EXERCISE REQUIREMENTS: Please repeat the line that has "# Taskpane Datei" and all lines after it, exactly as they appear, through the end of the entries.

# # # # # # #

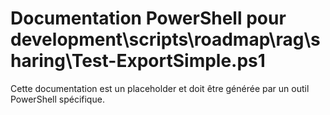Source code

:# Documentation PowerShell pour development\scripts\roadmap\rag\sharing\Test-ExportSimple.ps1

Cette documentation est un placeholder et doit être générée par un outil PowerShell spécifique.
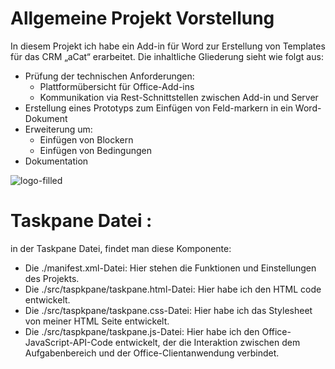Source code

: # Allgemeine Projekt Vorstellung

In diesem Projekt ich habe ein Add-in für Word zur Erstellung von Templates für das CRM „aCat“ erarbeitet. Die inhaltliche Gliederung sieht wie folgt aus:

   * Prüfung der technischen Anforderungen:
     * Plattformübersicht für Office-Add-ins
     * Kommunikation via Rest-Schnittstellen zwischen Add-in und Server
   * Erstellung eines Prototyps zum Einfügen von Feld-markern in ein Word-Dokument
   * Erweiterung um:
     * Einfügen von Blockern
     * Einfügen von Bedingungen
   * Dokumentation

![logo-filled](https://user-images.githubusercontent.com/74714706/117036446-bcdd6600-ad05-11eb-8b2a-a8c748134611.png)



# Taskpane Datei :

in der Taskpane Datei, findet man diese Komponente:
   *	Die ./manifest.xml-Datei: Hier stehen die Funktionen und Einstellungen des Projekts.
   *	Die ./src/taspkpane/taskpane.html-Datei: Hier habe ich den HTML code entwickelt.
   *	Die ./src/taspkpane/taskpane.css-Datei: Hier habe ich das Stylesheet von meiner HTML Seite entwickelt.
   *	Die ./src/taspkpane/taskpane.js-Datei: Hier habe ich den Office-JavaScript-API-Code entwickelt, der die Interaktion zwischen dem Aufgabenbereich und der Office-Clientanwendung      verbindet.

# # # # # # #

EXERCISE ANSWER:
# Taskpane Datei :

in der Taskpane Datei, findet man diese Komponente:
   *	Die ./manifest.xml-Datei: Hier stehen die Funktionen und Einstellungen des Projekts.
   *	Die ./src/taspkpane/taskpane.html-Datei: Hier habe ich den HTML code entwickelt.
   *	Die ./src/taspkpane/taskpane.css-Datei: Hier habe ich das Stylesheet von meiner HTML Seite entwickelt.
   *	Die ./src/taspkpane/taskpane.js-Datei: Hier habe ich den Office-JavaScript-API-Code entwickelt, der die Interaktion zwischen dem Aufgabenbereich und der Office-Clientanwendung      verbindet.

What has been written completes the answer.